In der Vergangenheit waren Unternehmen hauptsächlich auf wirtschaftliche Nachhaltigkeit ausgerichtet. Nachhaltigkeit wurde – und wird oft auch heute noch – lediglich in ihrer zeitlichen und wirtschaftlichen Dimension verstanden. Das Ziel besteht darin, Aktionär*innen Werte zu liefern und zu steigern, indem die Wirtschaftsleitung unter bestimmten Bedingungen gesichert wird. Die Schlüsselfaktoren für strategischen Erfolg werden durch die Analyse externer Kräfte des Marktes und durch die Positionierung des Unternehmens mit den ihr zur Verfügung stehenden Ressourcen identifiziert. Dabei priorisierten Unternehmen die direkten Kosten und nur die Vorteile, die internalisiert werden können. Die Nutzung von Ressourcen wird nicht verbucht, wenn die Regeln des Marktes diese nicht verlangen. Auf diese Weise werden viele soziale und ökologische Ressourcen verwendet, deren Kosten Dritten auferlegt werden. Das bekannteste Beispiel dieser sogenannten Externalitäten ist die Nutzung der Atmosphäre für die Emission von Treibhausgasen bis zu einem Punkt, an dem der Klimawandel ein erhebliches Risiko sowohl für Unternehmen als auch für die Gesellschaft darstellt. Nur schrittweise finden die Kosten für die Nutzung der Atmosphäre Platz in den Unternehmensbilanzen, indem Emissionshandelssysteme angewendet werden.

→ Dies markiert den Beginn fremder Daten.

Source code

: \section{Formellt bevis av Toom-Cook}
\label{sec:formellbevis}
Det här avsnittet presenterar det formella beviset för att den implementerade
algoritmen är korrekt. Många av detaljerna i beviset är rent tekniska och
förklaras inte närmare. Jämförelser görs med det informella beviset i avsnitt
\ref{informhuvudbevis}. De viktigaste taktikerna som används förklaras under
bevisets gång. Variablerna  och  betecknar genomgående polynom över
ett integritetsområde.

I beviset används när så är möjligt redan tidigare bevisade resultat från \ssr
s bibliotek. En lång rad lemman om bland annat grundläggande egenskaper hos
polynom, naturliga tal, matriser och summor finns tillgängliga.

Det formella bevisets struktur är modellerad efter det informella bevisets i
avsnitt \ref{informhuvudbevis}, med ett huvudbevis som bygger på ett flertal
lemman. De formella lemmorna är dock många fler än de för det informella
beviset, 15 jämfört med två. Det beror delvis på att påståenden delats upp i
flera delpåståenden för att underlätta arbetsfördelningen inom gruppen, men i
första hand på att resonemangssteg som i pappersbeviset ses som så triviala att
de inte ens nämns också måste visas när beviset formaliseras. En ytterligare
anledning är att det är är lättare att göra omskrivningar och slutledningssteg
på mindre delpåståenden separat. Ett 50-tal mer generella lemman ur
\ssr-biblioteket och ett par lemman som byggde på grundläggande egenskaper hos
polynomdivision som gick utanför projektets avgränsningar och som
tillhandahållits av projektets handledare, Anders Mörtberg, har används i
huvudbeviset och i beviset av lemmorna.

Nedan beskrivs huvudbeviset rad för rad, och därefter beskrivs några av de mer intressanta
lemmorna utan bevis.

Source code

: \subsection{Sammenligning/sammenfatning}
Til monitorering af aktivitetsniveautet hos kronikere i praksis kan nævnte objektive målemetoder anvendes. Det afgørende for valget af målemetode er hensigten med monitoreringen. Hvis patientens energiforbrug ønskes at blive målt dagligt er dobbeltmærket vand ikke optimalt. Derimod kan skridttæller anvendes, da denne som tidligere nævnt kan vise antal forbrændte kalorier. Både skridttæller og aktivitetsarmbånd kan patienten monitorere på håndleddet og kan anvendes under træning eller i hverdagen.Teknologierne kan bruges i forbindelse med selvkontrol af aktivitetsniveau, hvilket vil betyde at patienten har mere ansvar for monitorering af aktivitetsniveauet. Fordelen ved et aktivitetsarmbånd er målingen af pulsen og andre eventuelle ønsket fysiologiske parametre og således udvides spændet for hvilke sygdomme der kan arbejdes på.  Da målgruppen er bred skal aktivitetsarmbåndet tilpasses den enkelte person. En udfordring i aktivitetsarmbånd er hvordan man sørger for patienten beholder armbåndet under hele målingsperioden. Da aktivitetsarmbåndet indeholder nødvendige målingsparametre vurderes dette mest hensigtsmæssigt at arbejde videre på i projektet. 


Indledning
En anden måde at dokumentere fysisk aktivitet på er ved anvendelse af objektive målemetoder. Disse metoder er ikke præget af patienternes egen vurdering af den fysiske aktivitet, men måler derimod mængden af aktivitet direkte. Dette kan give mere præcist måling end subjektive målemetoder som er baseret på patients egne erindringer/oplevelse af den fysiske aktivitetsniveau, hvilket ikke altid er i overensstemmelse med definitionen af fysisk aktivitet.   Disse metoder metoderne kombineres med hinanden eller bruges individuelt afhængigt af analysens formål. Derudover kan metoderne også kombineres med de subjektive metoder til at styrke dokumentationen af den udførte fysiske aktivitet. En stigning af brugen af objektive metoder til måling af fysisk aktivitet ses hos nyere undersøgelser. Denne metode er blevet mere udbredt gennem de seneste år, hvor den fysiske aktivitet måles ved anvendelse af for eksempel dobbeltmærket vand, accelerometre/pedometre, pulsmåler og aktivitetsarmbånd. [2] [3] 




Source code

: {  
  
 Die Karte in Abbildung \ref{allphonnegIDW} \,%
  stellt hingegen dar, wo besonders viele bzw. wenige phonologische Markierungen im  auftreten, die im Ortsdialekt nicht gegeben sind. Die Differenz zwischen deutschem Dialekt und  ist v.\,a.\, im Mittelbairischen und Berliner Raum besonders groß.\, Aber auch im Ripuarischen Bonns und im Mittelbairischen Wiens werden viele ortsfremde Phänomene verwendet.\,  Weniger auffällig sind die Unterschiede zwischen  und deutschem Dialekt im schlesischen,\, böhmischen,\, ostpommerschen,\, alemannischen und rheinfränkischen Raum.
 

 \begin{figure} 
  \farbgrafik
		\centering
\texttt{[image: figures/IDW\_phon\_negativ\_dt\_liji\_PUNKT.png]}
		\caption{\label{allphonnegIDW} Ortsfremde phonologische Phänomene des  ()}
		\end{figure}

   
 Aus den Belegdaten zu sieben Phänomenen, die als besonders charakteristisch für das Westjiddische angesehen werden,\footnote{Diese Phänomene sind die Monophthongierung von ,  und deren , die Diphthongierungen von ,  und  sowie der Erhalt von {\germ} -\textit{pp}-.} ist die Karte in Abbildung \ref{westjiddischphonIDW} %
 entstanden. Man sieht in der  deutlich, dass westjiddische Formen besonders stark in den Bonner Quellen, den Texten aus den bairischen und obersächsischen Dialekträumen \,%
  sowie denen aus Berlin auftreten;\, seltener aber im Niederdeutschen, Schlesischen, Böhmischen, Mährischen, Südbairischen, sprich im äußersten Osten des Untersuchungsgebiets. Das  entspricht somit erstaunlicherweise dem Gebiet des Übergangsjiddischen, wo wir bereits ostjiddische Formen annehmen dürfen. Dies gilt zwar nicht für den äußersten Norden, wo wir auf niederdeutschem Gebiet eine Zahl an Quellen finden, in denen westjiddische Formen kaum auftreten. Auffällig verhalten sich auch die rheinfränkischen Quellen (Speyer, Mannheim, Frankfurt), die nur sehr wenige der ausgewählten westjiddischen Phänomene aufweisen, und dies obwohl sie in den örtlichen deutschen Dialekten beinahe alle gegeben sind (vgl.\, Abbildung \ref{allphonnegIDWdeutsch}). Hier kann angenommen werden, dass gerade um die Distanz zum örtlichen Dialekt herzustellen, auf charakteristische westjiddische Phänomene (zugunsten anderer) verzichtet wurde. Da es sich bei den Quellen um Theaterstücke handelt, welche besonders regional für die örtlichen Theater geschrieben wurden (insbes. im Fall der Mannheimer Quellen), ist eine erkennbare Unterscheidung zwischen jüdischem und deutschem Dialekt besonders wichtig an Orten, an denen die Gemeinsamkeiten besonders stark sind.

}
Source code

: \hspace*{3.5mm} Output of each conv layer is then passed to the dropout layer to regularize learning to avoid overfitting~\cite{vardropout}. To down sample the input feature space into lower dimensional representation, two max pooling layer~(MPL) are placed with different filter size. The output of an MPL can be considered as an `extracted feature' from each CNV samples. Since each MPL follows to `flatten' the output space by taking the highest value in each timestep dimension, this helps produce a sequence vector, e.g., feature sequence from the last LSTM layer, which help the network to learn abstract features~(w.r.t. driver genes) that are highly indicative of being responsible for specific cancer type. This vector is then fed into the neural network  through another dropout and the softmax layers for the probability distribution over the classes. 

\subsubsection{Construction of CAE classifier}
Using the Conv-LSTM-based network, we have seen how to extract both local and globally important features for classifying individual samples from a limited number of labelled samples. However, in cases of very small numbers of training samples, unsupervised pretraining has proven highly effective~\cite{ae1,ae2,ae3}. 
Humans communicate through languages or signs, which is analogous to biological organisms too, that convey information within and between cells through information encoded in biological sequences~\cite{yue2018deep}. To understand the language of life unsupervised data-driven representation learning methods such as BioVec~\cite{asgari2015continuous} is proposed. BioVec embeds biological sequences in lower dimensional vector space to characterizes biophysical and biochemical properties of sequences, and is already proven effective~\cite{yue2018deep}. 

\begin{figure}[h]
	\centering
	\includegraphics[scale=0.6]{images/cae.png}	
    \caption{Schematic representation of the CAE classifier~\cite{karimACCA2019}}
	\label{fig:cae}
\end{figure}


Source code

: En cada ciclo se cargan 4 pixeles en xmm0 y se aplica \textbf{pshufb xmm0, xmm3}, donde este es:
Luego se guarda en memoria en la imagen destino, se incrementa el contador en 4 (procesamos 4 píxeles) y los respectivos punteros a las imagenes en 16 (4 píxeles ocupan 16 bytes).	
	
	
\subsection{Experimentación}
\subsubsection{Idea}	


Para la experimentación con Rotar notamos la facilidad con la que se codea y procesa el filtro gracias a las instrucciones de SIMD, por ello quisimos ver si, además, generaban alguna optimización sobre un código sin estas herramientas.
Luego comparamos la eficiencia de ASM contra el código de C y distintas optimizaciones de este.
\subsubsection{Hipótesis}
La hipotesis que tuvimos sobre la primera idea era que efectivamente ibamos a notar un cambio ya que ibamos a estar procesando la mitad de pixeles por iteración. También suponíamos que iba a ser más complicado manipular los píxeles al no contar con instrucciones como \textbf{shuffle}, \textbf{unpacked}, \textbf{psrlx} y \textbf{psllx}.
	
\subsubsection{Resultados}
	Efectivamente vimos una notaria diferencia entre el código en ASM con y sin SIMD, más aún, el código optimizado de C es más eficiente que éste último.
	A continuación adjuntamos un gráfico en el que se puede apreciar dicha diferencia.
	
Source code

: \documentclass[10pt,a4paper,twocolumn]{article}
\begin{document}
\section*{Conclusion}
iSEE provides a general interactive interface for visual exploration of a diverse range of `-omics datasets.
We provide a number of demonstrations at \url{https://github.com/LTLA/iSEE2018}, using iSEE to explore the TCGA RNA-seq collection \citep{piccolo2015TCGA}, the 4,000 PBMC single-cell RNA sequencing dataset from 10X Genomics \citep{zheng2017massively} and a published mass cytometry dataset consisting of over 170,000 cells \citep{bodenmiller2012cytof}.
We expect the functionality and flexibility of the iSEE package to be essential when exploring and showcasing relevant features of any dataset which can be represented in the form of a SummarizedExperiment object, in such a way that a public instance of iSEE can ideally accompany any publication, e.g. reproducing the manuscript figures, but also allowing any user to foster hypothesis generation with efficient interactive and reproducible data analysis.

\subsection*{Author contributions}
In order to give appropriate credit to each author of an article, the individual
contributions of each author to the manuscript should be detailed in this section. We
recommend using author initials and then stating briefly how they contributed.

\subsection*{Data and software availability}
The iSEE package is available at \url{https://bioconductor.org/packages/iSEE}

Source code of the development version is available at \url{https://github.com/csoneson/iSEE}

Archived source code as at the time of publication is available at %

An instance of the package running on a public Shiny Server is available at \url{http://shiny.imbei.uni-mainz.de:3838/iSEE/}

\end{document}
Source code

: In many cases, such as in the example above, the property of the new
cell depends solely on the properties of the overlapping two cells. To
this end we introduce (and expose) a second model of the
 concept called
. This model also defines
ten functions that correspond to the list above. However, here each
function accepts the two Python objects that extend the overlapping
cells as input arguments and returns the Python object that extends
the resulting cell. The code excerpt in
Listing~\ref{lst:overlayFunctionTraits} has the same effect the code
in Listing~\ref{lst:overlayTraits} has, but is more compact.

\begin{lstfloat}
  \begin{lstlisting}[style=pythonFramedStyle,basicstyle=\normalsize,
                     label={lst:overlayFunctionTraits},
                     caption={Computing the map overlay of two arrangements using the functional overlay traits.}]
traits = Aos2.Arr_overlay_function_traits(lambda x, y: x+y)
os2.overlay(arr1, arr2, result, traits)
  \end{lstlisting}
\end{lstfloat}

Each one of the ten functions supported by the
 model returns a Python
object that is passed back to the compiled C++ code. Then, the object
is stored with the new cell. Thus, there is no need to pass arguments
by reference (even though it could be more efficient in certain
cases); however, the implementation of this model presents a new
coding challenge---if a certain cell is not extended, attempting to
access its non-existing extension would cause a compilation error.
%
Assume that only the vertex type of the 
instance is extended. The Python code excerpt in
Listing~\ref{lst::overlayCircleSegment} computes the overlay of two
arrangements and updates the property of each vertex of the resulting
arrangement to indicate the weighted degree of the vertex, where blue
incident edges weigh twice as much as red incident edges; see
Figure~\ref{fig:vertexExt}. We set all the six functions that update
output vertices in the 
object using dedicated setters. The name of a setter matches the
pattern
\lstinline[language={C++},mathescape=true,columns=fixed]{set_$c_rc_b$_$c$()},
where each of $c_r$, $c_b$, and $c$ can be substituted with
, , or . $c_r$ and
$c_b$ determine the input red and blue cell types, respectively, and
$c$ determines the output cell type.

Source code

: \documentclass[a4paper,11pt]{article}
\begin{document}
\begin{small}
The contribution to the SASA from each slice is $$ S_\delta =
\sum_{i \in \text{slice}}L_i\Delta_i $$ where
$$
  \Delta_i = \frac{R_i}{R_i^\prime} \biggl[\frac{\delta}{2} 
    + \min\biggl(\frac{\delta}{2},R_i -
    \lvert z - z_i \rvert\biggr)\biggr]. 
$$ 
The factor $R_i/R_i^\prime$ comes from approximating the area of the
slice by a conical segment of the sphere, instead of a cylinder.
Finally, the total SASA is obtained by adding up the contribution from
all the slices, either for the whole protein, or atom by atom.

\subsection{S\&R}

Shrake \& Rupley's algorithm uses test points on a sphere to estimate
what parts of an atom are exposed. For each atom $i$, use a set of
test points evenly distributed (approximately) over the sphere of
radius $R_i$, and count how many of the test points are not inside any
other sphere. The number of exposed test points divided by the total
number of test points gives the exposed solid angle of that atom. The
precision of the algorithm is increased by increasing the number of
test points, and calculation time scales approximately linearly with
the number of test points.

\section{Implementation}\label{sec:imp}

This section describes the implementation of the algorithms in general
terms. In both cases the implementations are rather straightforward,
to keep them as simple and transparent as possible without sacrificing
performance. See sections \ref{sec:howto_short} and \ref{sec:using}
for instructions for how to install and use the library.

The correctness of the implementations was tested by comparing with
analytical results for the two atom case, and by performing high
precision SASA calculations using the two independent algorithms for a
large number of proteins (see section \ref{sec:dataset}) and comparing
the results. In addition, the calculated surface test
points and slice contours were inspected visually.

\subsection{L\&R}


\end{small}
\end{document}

Heutzutage wird von Unternehmen gefordert, zunehmend sozial-orientierend zu werden, um für die Gesellschaft Werte zu schaffen und Kosten zu vermeiden. Die Schlüsselfaktoren für solche Unternehmungen gehen über die Marktkräfte und die verfügbaren Ressourcen hinaus, indem die Beziehungen mit direkten und indirekten Interessengruppen (Stakeholdern) berücksichtigt werden. Die Ausrichtung des Kerngeschäfts mit der Befriedigung der sozialen und ökologischen Bedürfnisse wird zur Priorität. Eine Voraussetzung besteht darin, in den drei Dimensionen der Nachhaltigkeit zu denken, zu handeln und zu messen. Soziale, wirtschaftliche und ökologische Aspekte sowie entsprechende Indikatoren müssen beachtet werden. Finanzielle und nicht-finanzielle Formen der Wertschöpfung können harmonisiert werden, wenn sowohl Nachhaltigkeit als auch Stakeholder berücksichtigt werden. Ein Ansatz für diese Harmonisierung besteht in der Erkundung und der gekonnten Nutzung der Business Cases with Sustainability (BCwS), welche die Verbindungen zwischen freiwilligen sozialen und ökologischen (nachhaltigkeitsorientierten) Aktivitäten und den wesentlichen Treibern für wirtschaftlichen Erfolg darstellen. Die Herausforderung besteht in der Identifizierung und Integration von nachhaltigkeitsorientierten Aktivitäten, die mit dem Kerngeschäft harmonisieren.
Nachhaltigkeitsmanagement und Business Cases with Sustainability (BCwS)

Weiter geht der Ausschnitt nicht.